Exercise instructions: Scan the data below and pick out the lines containing the word "Linearkombination".

Data to examine:
════════

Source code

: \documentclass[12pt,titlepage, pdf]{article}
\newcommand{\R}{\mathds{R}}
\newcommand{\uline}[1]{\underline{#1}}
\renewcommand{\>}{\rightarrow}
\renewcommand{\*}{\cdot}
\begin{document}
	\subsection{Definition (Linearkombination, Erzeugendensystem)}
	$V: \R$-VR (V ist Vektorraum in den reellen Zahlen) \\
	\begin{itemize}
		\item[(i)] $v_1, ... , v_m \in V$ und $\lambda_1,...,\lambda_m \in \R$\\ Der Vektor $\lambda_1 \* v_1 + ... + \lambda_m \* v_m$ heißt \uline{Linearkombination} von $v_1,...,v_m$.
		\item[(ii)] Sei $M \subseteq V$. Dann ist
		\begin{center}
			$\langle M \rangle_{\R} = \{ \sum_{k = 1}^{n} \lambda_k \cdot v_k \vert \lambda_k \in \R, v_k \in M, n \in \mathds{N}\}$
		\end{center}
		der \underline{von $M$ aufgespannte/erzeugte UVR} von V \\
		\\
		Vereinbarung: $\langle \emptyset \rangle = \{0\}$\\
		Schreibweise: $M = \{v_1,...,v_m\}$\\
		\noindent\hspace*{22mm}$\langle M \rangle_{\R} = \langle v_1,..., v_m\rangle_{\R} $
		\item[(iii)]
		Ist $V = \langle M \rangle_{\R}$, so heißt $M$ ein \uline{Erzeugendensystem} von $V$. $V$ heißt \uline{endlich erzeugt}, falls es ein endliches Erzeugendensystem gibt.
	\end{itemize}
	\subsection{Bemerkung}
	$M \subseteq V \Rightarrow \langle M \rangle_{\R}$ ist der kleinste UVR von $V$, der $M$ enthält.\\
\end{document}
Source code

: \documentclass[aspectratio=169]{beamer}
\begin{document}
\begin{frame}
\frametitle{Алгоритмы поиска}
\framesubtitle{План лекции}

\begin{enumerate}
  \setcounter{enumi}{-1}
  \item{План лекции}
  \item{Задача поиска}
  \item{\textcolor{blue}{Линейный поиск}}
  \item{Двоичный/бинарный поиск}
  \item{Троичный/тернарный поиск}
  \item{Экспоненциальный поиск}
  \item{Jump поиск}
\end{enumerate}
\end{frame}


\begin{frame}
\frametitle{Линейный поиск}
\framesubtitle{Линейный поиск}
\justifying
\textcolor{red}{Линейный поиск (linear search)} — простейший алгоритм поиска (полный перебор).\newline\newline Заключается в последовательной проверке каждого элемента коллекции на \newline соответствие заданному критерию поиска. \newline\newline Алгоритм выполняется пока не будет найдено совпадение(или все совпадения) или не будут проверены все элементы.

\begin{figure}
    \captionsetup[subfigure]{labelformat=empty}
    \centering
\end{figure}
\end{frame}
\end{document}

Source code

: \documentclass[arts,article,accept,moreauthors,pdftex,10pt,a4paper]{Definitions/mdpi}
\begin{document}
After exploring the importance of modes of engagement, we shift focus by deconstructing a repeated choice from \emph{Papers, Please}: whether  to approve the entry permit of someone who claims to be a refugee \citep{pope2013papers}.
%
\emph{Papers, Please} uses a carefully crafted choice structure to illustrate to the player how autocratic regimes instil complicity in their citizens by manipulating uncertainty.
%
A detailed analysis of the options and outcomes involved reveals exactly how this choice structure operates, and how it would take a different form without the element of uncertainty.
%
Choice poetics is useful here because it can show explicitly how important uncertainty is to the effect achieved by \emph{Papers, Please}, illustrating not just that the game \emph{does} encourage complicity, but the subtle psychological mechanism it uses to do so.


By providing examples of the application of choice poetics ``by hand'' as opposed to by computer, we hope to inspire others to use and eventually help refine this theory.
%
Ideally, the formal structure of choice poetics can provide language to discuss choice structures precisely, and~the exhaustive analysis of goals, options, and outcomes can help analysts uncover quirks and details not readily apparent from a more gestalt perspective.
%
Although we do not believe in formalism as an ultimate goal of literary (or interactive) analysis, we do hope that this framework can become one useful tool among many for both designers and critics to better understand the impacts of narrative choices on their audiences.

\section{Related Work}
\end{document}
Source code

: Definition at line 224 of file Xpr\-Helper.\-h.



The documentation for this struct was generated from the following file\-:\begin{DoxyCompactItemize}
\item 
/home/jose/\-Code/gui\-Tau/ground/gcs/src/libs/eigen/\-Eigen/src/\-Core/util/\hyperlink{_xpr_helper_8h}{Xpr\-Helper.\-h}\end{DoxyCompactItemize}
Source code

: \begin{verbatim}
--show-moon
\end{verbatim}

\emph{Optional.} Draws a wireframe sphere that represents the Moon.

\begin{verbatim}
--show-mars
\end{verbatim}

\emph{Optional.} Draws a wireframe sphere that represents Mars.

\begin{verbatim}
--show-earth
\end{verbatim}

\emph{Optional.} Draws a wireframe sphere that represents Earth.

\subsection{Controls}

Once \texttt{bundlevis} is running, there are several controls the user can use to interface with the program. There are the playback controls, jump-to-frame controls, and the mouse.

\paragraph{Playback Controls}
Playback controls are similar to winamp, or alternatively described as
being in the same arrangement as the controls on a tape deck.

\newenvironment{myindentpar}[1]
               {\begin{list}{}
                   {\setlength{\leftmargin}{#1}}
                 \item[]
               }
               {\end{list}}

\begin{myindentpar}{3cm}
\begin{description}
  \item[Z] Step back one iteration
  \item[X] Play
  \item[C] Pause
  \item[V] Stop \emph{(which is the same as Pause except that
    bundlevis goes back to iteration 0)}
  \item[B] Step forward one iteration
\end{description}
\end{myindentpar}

════════

Output for this exercise:
	\subsection{Definition (Linearkombination, Erzeugendensystem)}
		\item[(i)] $v_1, ... , v_m \in V$ und $\lambda_1,...,\lambda_m \in \R$\\ Der Vektor $\lambda_1 \* v_1 + ... + \lambda_m \* v_m$ heißt \uline{Linearkombination} von $v_1,...,v_m$.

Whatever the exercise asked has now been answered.